Material for this exercise >>
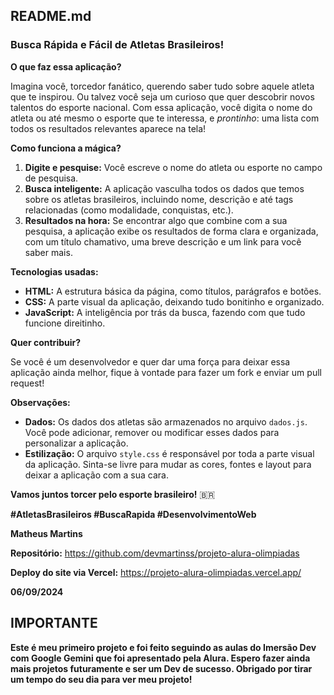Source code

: ## **README.md**

### **Busca Rápida e Fácil de Atletas Brasileiros!** 

**O que faz essa aplicação?**

Imagina você, torcedor fanático, querendo saber tudo sobre aquele atleta que te inspirou. Ou talvez você seja um curioso que quer descobrir novos talentos do esporte nacional. Com essa aplicação, você digita o nome do atleta ou até mesmo o esporte que te interessa, e *prontinho*: uma lista com todos os resultados relevantes aparece na tela! 

**Como funciona a mágica?**

1. **Digite e pesquise:** Você escreve o nome do atleta ou esporte no campo de pesquisa. 
2. **Busca inteligente:** A aplicação vasculha todos os dados que temos sobre os atletas brasileiros, incluindo nome, descrição e até tags relacionadas (como modalidade, conquistas, etc.). 
3. **Resultados na hora:** Se encontrar algo que combine com a sua pesquisa, a aplicação exibe os resultados de forma clara e organizada, com um título chamativo, uma breve descrição e um link para você saber mais. 

**Tecnologias usadas:**

* **HTML:** A estrutura básica da página, como títulos, parágrafos e botões.
* **CSS:** A parte visual da aplicação, deixando tudo bonitinho e organizado.
* **JavaScript:** A inteligência por trás da busca, fazendo com que tudo funcione direitinho.

**Quer contribuir?**

Se você é um desenvolvedor e quer dar uma força para deixar essa aplicação ainda melhor, fique à vontade para fazer um fork e enviar um pull request! 

**Observações:**

* **Dados:** Os dados dos atletas são armazenados no arquivo `dados.js`. Você pode adicionar, remover ou modificar esses dados para personalizar a aplicação.
* **Estilização:** O arquivo `style.css` é responsável por toda a parte visual da aplicação. Sinta-se livre para mudar as cores, fontes e layout para deixar a aplicação com a sua cara.

**Vamos juntos torcer pelo esporte brasileiro!** 🇧🇷

**#AtletasBrasileiros #BuscaRapida #DesenvolvimentoWeb**

**Matheus Martins**

**Repositório:**
https://github.com/devmartinss/projeto-alura-olimpiadas

**Deploy do site via Vercel:**
https://projeto-alura-olimpiadas.vercel.app/

**06/09/2024**

## **IMPORTANTE**

**Este é meu primeiro projeto e foi feito seguindo as aulas do Imersão Dev com Google Gemini que foi apresentado pela Alura. Espero fazer ainda mais projetos futuramente e ser um Dev de sucesso. Obrigado por tirar um tempo do seu dia para ver meu projeto!**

About this exercise >> Please output all of the data exactly as given, omitting any images it holds.

Task answer >>
Source code

: ## **README.md**

### **Busca Rápida e Fácil de Atletas Brasileiros!** 

**O que faz essa aplicação?**

Imagina você, torcedor fanático, querendo saber tudo sobre aquele atleta que te inspirou. Ou talvez você seja um curioso que quer descobrir novos talentos do esporte nacional. Com essa aplicação, você digita o nome do atleta ou até mesmo o esporte que te interessa, e *prontinho*: uma lista com todos os resultados relevantes aparece na tela! 

**Como funciona a mágica?**

1. **Digite e pesquise:** Você escreve o nome do atleta ou esporte no campo de pesquisa. 
2. **Busca inteligente:** A aplicação vasculha todos os dados que temos sobre os atletas brasileiros, incluindo nome, descrição e até tags relacionadas (como modalidade, conquistas, etc.). 
3. **Resultados na hora:** Se encontrar algo que combine com a sua pesquisa, a aplicação exibe os resultados de forma clara e organizada, com um título chamativo, uma breve descrição e um link para você saber mais. 

**Tecnologias usadas:**

* **HTML:** A estrutura básica da página, como títulos, parágrafos e botões.
* **CSS:** A parte visual da aplicação, deixando tudo bonitinho e organizado.
* **JavaScript:** A inteligência por trás da busca, fazendo com que tudo funcione direitinho.

**Quer contribuir?**

Se você é um desenvolvedor e quer dar uma força para deixar essa aplicação ainda melhor, fique à vontade para fazer um fork e enviar um pull request! 

**Observações:**

* **Dados:** Os dados dos atletas são armazenados no arquivo `dados.js`. Você pode adicionar, remover ou modificar esses dados para personalizar a aplicação.
* **Estilização:** O arquivo `style.css` é responsável por toda a parte visual da aplicação. Sinta-se livre para mudar as cores, fontes e layout para deixar a aplicação com a sua cara.

**Vamos juntos torcer pelo esporte brasileiro!** 🇧🇷

**#AtletasBrasileiros #BuscaRapida #DesenvolvimentoWeb**

**Matheus Martins**

**Repositório:**
https://github.com/devmartinss/projeto-alura-olimpiadas

**Deploy do site via Vercel:**
https://projeto-alura-olimpiadas.vercel.app/

**06/09/2024**

## **IMPORTANTE**

**Este é meu primeiro projeto e foi feito seguindo as aulas do Imersão Dev com Google Gemini que foi apresentado pela Alura. Espero fazer ainda mais projetos futuramente e ser um Dev de sucesso. Obrigado por tirar um tempo do seu dia para ver meu projeto!**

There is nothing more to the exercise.